Bug 1743871

Summary: [RHHI.next] baremetal: handle 409 conflict from Ironic in installer
Product: OpenShift Container Platform Reporter: Stephen Benjamin <stbenjam>
Component: InstallerAssignee: Stephen Benjamin <stbenjam>
Installer sub component: openshift-installer QA Contact: Arik Chernetsky <achernet>
Status: CLOSED ERRATA Docs Contact:
Severity: unspecified    
Priority: unspecified CC: gklein, mcornea, ncredi, sasha
Version: 4.2.0   
Target Milestone: ---   
Target Release: 4.2.0   
Hardware: Unspecified   
OS: Unspecified   
Whiteboard:
Fixed In Version: Doc Type: If docs needed, set a value
Doc Text:
Story Points: ---
Clone Of: Environment:
Last Closed: 2019-10-16 06:36:58 UTC Type: Bug
Regression: --- Mount Type: ---
Documentation: --- CRM:
Verified Versions: Category: ---
oVirt Team: --- RHEL 7.3 requirements from Atomic Host:
Cloudforms Team: --- Target Upstream Version:

Description Stephen Benjamin 2019-08-20 21:12:37 UTC
When Ironic returns a 409 result, it could be that the node is locked while another operation is being performed, like checking power status. This error shouldn't be fatal, and we should retry a few times to see if the lock gets released. baremetal-operator already does this, and v0.1.7 of terraform-provider-ironic will as well.
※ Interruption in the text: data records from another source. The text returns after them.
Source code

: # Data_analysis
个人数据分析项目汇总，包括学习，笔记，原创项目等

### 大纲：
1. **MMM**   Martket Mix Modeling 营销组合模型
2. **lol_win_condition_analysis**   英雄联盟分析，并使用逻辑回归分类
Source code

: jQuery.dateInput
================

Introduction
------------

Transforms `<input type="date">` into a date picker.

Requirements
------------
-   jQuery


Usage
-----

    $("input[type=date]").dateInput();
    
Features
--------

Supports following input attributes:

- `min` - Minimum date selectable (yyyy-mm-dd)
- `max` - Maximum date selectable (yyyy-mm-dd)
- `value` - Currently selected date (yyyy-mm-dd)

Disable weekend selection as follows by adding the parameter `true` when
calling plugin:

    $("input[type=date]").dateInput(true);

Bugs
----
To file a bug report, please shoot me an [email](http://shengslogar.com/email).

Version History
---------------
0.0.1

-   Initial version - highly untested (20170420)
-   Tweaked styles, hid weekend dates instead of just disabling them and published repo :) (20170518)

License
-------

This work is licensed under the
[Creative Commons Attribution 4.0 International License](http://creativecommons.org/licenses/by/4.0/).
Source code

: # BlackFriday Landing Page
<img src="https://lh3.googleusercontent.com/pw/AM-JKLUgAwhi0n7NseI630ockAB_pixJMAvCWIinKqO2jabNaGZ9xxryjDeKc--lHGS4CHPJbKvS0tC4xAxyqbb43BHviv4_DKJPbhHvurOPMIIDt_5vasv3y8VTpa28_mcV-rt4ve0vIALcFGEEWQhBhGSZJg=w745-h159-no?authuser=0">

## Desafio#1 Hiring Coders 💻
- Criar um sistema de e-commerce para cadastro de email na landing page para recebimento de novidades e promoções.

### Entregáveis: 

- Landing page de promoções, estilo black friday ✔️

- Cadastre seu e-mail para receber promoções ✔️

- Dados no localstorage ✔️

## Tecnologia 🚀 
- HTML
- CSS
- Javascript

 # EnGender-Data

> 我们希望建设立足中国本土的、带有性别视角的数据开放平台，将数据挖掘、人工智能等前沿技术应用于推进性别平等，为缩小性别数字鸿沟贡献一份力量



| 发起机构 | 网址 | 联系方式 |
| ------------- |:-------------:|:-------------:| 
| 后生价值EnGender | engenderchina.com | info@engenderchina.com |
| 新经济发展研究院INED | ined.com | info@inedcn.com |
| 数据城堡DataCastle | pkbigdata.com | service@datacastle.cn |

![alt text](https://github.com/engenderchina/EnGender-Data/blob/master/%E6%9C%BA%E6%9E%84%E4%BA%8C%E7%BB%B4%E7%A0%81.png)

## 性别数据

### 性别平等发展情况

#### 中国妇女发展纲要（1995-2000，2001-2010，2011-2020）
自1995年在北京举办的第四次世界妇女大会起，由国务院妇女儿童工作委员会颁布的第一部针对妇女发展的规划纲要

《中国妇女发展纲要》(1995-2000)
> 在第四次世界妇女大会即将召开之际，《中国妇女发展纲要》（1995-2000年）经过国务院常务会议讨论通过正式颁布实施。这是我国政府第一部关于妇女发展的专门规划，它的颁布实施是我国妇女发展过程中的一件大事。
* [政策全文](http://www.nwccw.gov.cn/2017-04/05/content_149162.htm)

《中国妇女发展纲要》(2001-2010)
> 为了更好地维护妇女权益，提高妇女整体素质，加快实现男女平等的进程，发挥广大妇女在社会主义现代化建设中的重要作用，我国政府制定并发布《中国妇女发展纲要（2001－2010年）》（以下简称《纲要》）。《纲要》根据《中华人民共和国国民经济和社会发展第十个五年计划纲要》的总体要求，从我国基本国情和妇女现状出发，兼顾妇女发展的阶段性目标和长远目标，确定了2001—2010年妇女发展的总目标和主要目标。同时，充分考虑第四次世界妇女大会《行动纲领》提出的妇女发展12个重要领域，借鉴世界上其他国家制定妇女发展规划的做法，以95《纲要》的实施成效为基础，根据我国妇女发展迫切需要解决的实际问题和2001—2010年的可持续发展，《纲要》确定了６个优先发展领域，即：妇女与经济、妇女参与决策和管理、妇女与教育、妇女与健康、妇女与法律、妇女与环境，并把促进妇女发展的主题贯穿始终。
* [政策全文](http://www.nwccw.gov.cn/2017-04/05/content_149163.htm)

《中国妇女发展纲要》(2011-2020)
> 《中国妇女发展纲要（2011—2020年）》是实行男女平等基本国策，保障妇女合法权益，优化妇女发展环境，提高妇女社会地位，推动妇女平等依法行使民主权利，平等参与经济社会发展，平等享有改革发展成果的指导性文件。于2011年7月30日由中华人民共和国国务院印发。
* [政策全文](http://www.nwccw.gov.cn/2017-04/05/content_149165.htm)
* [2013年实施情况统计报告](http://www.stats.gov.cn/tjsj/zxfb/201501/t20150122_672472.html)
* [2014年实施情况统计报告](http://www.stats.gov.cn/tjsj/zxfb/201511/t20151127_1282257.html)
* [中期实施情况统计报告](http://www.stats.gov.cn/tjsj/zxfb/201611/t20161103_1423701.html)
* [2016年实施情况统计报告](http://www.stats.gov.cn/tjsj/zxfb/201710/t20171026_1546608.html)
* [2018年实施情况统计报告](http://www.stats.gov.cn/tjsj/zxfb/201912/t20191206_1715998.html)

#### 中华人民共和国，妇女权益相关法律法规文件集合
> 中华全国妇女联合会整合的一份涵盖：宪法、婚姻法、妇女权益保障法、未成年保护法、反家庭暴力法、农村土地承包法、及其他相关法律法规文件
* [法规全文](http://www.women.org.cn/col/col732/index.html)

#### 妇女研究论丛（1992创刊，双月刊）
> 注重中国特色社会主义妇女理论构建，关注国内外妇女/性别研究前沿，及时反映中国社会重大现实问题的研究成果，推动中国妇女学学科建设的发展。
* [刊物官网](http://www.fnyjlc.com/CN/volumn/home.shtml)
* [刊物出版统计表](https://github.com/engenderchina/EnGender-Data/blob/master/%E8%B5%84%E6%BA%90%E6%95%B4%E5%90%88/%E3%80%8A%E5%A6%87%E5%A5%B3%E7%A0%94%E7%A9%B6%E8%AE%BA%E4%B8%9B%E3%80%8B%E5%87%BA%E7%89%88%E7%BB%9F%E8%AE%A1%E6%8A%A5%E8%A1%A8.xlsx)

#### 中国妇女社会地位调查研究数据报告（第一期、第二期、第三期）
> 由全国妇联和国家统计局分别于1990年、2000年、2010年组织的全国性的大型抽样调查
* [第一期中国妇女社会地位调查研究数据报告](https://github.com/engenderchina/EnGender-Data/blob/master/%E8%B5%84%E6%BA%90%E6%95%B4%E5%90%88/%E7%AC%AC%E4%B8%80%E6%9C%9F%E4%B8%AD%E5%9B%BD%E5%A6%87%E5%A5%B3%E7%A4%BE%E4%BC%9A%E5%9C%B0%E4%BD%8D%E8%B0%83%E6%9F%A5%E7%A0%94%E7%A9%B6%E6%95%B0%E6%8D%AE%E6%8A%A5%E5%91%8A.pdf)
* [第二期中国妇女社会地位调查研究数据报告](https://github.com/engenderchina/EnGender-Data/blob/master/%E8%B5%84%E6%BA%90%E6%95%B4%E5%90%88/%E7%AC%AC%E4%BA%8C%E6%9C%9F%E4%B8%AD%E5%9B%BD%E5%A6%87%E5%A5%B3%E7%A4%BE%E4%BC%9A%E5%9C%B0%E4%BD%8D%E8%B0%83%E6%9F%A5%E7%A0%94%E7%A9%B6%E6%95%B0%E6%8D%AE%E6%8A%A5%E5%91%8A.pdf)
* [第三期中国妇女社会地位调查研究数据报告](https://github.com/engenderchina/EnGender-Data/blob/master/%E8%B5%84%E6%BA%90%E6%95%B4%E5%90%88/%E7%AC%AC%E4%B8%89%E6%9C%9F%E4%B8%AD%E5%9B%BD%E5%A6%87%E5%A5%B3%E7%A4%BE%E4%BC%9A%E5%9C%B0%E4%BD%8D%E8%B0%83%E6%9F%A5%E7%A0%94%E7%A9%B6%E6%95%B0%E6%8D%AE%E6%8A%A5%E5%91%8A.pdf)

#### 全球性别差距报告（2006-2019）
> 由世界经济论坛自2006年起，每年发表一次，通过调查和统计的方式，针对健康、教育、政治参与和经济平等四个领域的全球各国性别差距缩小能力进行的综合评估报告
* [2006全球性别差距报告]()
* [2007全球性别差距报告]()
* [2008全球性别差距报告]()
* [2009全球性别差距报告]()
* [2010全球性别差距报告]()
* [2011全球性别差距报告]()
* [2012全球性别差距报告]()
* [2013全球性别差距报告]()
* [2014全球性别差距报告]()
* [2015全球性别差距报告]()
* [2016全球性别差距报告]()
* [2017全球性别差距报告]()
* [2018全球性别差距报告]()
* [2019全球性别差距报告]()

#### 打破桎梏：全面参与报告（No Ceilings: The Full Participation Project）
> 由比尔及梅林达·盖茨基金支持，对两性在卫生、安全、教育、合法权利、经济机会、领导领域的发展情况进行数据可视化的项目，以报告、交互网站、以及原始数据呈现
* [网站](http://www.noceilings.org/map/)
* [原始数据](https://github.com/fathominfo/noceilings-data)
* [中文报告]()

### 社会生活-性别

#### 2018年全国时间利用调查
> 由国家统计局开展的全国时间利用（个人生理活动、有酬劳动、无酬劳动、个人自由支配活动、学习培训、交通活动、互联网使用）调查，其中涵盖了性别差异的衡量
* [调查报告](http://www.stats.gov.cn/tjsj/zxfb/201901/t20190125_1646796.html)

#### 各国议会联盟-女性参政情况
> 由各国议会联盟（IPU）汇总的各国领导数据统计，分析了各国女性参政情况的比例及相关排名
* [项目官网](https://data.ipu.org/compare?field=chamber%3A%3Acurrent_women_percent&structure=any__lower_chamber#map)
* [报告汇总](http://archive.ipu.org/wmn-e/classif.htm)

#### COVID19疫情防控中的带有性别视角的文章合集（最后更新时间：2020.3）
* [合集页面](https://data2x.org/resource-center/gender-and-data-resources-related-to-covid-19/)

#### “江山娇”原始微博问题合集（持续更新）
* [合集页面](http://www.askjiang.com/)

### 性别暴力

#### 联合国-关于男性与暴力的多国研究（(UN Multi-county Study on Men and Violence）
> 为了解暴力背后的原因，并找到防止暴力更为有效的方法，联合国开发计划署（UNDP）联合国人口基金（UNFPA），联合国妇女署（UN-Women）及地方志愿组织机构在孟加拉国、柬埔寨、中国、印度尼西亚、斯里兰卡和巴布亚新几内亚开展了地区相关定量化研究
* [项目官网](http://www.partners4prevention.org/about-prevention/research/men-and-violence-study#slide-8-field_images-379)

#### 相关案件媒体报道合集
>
When the installer encounters this, it current fails installation with an error like below:


level=debug msg="2019/08/20 14:12:52 [DEBUG] module.masters.ironic_node_v1.openshift-master-host[1]: apply errored, but we're indicating that via the Error pointer rather than returning it: could not make node available: Expected HTTP response code [202] when accessing [PUT http://172.22.0.2:6385/v1/nodes/9820eba5-5ae0-44d3-b536-25f46bf3e8c9/states/provision], but got 409 instead"
level=debug msg="{\"error_message\": \"{\\\"debuginfo\\\": null, \\\"faultcode\\\": \\\"Client\\\", \\\"faultstring\\\": \\\"Node 9820eba5-5ae0-44d3-b536-25f46bf3e8c9 is locked by host localhost.localdomain, please retry after the current operation is completed.\\\"}\"}"
level=debug msg="2019/08/20 14:12:52 [ERROR] module.masters: eval: *terraform.EvalApplyPost, err: could not make node available: Expected HTTP response code [202] when accessing [PUT http://172.22.0.2:6385/v1/nodes/9820eba5-5ae0-44d3-b536-25f46bf3e8c9/states/provision], but got 409 instead"
level=debug msg="{\"error_message\": \"{\\\"debuginfo\\\": null, \\\"faultcode\\\": \\\"Client\\\", \\\"faultstring\\\": \\\"Node 9820eba5-5ae0-44d3-b536-25f46bf3e8c9 is locked by host localhost.localdomain, please retry after the current operation is completed.\\\"}\"}"`

Comment 2 Stephen Benjamin 2019-08-24 18:01:45 UTC
*** Bug 1741344 has been marked as a duplicate of this bug. ***

Comment 5 errata-xmlrpc 2019-10-16 06:36:58 UTC
Since the problem described in this bug report should be
resolved in a recent advisory, it has been closed with a
resolution of ERRATA.

For information on the advisory, and where to find the updated
files, follow the link below.

If the solution does not work for you, open a new bug report.

https://access.redhat.com/errata/RHBA-2019:2922